▶ [EXERCISE]: All that is wanted is the span of lines from the one with "redialed : FLAG \\" to the last line of the data, copied exactly.

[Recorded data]
------------------------------------------------------------------------
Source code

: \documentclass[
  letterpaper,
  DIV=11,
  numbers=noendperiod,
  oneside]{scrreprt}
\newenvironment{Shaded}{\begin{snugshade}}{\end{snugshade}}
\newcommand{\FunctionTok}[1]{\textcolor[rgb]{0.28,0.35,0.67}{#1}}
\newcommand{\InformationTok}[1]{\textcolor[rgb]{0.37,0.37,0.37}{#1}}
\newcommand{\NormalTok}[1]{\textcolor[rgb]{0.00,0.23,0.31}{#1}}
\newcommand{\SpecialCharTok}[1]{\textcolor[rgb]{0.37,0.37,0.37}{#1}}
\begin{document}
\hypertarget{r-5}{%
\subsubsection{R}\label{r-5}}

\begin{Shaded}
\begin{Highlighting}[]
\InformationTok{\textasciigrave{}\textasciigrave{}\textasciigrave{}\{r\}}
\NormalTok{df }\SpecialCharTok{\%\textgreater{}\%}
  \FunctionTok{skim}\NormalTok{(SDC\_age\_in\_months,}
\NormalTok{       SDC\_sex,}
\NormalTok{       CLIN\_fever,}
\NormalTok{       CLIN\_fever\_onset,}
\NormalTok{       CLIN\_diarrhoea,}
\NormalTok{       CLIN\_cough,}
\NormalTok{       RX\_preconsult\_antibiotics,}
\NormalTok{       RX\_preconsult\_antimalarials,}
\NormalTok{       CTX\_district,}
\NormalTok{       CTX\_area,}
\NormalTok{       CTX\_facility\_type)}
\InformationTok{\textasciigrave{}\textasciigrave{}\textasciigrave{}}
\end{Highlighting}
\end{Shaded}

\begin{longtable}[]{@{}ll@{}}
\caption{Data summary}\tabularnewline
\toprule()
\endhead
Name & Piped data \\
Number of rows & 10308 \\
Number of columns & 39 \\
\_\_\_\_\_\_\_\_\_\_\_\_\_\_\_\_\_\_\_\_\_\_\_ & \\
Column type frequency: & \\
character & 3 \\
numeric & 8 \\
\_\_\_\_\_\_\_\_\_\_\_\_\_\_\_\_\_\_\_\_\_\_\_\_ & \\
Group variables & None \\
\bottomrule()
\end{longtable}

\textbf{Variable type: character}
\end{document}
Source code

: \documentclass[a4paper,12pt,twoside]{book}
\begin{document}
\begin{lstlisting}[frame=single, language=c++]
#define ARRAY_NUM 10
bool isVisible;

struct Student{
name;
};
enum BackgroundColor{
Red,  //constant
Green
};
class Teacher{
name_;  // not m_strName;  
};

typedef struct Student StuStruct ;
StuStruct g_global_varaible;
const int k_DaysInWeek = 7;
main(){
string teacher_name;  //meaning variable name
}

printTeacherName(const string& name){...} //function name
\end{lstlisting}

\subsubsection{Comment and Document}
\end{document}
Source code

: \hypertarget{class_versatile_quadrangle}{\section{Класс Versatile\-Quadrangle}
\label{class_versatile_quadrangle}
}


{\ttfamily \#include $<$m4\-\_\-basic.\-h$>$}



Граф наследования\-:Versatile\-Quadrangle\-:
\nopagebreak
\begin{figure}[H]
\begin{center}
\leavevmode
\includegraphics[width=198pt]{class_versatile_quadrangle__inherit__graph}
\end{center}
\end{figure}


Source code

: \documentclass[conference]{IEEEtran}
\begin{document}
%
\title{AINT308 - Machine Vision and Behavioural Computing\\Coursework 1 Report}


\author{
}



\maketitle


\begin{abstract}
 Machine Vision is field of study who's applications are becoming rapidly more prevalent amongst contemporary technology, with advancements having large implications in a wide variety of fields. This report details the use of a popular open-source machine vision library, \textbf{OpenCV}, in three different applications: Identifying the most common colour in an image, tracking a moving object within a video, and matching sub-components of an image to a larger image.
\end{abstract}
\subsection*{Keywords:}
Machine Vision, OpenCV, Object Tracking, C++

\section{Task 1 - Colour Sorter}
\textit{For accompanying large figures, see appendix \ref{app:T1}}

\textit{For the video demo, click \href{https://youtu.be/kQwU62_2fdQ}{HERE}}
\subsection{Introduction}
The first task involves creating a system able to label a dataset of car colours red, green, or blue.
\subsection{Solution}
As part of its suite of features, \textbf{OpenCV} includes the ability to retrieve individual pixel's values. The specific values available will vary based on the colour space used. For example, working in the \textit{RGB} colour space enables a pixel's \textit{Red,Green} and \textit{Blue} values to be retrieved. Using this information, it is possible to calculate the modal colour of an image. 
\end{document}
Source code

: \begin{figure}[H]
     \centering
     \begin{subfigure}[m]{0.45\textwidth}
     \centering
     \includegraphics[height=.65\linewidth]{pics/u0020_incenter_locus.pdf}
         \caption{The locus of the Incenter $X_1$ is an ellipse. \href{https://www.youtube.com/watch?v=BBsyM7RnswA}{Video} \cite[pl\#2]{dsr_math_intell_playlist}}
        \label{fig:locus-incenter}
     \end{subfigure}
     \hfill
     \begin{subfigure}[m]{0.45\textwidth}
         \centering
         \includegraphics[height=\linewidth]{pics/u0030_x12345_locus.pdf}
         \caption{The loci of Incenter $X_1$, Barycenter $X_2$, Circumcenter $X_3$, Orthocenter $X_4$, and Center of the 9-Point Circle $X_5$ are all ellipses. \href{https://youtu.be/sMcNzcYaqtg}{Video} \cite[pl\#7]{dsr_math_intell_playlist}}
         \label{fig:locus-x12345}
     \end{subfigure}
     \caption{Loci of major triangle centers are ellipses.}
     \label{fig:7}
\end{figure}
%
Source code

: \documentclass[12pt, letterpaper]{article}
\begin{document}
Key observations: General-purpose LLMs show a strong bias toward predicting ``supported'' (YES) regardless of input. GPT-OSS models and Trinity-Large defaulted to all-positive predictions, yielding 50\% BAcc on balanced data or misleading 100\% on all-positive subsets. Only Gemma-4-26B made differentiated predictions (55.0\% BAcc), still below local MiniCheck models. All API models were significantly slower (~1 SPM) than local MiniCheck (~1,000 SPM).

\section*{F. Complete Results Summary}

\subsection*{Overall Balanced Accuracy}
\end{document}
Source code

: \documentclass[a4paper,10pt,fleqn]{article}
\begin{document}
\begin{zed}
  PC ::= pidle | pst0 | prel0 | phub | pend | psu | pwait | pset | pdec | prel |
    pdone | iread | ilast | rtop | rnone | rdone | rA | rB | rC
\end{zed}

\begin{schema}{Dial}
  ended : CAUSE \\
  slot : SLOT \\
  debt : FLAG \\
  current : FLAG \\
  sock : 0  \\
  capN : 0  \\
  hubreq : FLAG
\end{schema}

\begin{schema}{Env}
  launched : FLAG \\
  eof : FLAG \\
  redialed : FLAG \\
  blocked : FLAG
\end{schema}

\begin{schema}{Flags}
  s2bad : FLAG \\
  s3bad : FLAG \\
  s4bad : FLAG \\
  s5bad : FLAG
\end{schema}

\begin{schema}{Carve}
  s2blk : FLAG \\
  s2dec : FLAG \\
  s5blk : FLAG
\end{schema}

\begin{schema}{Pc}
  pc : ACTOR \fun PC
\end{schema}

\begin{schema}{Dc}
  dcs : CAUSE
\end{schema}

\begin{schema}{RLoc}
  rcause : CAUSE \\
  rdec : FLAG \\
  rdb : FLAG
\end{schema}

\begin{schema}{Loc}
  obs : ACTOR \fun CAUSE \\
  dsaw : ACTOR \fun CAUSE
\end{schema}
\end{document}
------------------------------------------------------------------------
▶ [YOUR RESPONSE]:
  redialed : FLAG \\
  blocked : FLAG
\end{schema}

\begin{schema}{Flags}
  s2bad : FLAG \\
  s3bad : FLAG \\
  s4bad : FLAG \\
  s5bad : FLAG
\end{schema}

\begin{schema}{Carve}
  s2blk : FLAG \\
  s2dec : FLAG \\
  s5blk : FLAG
\end{schema}

\begin{schema}{Pc}
  pc : ACTOR \fun PC
\end{schema}

\begin{schema}{Dc}
  dcs : CAUSE
\end{schema}

\begin{schema}{RLoc}
  rcause : CAUSE \\
  rdec : FLAG \\
  rdb : FLAG
\end{schema}

\begin{schema}{Loc}
  obs : ACTOR \fun CAUSE \\
  dsaw : ACTOR \fun CAUSE
\end{schema}
\end{document}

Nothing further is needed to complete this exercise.